«Какая же короткая у меня получилась жизнь, — думал щенок. — Весна, лето, осень и капля зимы… Печально». Он уже не сопротивлялся — знал, что мороз однажды сожмёт его сердце своей ледяной, равнодушной рукой…
Старик не заметил, как из человека с именем он стал просто «дед с десятой квартиры». Никто больше не вспоминал, кем он был прежде. Да и имя его давно кануло в лету.
Он свыкся. С тем, что стал невидимкой, и с тем, что оказался никому не нужным.
«Теперь всё в спешке. Людям ни до кого нет дела. Старики будто стираются — сначала теряют цвет, а потом и вовсе становятся незаметными», — размышлял он.

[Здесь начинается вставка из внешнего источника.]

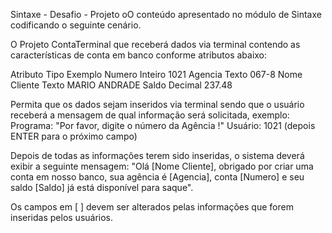 Sintaxe - Desafio - Projeto
oO conteúdo apresentado no módulo de Sintaxe codificando o seguinte cenário.

O Projeto ContaTerminal que receberá dados via terminal contendo as características de conta em banco conforme atributos abaixo:

Atributo	Tipo	Exemplo
Numero	    Inteiro	 1021
Agencia	    Texto	 067-8
Nome        Cliente	 Texto	MARIO ANDRADE
Saldo	    Decimal	 237.48

Permita que os dados sejam inseridos via terminal sendo que o usuário receberá a mensagem de qual informação será solicitada, exemplo:
Programa: "Por favor, digite o número da Agência !"
Usuário: 1021 (depois ENTER para o próximo campo)

Depois de todas as informações terem sido inseridas, o sistema deverá exibir a seguinte mensagem:
"Olá [Nome Cliente], obrigado por criar uma conta em nosso banco, sua agência é [Agencia], conta [Numero] e seu saldo [Saldo] já está disponível para saque".

Os campos em [ ] devem ser alterados pelas informações que forem inseridas pelos usuários.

«Я на свободе!» — торжествовал маленький пёс. Он запомнил эту фразу из обрывка песни, что доносилась из быстро мчавшейся машины.
Песня исчезла, растворилась в шуме улицы, но эти слова зацепили его. Быть свободным гораздо приятнее, чем чувствовать себя забытым.
Щенок был молод, у него не было дома, но он не жаловался. Он появился на свет прямо на улице, и то, что выжил — уже было победой. Иное существование он и не знал, поэтому воспринимал свою жизнь как естественное положение вещей. Радовался каждому дню.
Сейчас было лето. Он имел мягкое солнце, зелёные кусты на пустыре и кусок сосиски, который ещё хранился в животе. Солнечные лучи грели его тёмную шерсть, вокруг люди суетились, а мир казался добрым и дружелюбным.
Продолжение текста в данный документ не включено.